SOURCE DATA:
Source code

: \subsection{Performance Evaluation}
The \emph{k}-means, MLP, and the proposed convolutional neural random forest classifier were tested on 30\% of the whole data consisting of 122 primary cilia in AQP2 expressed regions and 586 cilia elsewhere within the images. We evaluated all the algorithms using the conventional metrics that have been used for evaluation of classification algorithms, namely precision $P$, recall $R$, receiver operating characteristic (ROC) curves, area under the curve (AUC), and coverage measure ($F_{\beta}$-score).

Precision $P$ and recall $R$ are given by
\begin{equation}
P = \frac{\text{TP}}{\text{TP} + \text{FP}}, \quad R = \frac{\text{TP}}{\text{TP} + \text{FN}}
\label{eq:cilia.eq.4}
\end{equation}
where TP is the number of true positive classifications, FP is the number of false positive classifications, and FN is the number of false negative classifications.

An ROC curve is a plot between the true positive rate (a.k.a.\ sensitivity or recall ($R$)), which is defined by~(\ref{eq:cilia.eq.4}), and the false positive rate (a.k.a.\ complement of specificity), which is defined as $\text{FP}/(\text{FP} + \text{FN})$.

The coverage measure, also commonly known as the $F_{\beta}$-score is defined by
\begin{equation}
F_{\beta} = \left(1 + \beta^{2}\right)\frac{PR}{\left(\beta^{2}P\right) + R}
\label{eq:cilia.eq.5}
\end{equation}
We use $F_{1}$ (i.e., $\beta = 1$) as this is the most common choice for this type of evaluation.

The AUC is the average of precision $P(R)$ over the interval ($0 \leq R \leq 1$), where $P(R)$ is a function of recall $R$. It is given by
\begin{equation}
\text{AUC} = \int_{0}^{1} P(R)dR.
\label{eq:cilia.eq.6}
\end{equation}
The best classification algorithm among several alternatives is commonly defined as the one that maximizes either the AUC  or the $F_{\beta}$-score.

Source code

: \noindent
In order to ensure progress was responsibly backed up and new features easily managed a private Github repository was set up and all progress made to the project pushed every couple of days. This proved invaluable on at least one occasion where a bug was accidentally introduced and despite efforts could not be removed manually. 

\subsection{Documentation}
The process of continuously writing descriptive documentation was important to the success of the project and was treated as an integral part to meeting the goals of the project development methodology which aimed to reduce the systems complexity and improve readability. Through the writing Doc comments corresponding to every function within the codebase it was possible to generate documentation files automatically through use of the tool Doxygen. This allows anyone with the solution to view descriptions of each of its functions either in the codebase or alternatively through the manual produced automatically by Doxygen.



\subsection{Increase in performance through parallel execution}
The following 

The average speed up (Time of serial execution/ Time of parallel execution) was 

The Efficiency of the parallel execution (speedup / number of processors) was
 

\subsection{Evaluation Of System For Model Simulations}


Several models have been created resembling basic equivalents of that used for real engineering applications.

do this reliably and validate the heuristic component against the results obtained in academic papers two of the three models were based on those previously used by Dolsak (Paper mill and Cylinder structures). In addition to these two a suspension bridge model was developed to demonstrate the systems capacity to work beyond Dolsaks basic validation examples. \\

...

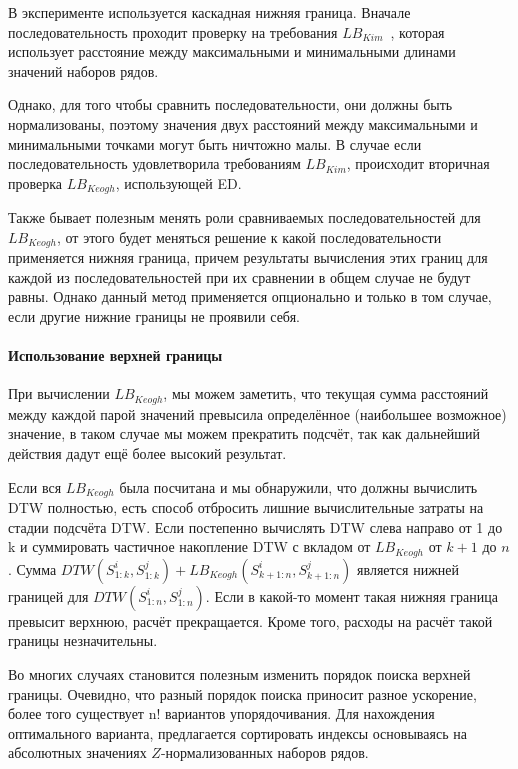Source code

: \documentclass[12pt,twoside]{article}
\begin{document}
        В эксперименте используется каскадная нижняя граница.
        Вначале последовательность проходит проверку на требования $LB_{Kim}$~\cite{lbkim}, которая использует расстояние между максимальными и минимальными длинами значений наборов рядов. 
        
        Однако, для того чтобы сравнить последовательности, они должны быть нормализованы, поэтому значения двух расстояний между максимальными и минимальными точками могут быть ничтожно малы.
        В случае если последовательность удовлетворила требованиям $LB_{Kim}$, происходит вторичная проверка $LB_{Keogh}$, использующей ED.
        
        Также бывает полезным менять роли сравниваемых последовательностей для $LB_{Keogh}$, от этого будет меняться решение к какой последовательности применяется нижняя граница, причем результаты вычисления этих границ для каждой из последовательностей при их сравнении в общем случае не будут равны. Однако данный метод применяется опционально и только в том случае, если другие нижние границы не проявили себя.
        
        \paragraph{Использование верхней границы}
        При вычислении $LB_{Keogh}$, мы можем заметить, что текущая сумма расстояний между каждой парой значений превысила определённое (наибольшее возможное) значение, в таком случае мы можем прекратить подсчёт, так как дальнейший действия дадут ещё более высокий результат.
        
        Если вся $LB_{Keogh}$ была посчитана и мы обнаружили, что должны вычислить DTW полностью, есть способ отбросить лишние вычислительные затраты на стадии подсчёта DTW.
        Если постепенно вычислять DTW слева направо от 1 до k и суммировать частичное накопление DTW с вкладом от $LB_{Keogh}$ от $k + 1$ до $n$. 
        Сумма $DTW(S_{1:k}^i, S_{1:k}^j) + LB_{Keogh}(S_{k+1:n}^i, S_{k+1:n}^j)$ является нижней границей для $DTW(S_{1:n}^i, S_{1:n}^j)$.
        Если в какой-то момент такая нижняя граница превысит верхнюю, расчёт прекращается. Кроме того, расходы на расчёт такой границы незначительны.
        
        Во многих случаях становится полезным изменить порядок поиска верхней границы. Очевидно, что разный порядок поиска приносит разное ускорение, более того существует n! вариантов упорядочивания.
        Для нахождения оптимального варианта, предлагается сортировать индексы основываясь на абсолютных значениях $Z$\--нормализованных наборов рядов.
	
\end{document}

---

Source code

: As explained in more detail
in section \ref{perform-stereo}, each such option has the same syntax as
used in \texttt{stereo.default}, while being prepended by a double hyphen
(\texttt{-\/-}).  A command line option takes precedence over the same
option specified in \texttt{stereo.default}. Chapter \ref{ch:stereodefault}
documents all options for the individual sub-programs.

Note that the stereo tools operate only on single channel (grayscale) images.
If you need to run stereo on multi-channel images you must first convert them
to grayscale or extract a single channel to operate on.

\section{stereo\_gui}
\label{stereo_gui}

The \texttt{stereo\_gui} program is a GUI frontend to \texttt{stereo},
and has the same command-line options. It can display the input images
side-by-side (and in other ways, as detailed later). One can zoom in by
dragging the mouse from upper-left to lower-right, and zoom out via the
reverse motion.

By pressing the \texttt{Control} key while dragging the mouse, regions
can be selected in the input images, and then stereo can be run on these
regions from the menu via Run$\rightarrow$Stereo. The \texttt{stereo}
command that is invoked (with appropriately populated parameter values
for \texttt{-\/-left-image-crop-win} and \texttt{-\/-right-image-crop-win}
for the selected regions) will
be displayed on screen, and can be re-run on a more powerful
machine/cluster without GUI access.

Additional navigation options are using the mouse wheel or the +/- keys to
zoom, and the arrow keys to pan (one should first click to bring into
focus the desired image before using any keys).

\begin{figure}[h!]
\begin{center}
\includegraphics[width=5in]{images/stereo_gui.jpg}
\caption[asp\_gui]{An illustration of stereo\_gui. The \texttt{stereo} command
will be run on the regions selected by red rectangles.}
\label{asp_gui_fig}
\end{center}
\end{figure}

EXERCISE DIRECTIONS:
Check each line of the entries for the string "расстояний". Copy the lines that have it.

EXPECTED OUTPUT:
        Однако, для того чтобы сравнить последовательности, они должны быть нормализованы, поэтому значения двух расстояний между максимальными и минимальными точками могут быть ничтожно малы.
        При вычислении $LB_{Keogh}$, мы можем заметить, что текущая сумма расстояний между каждой парой значений превысила определённое (наибольшее возможное) значение, в таком случае мы можем прекратить подсчёт, так как дальнейший действия дадут ещё более высокий результат.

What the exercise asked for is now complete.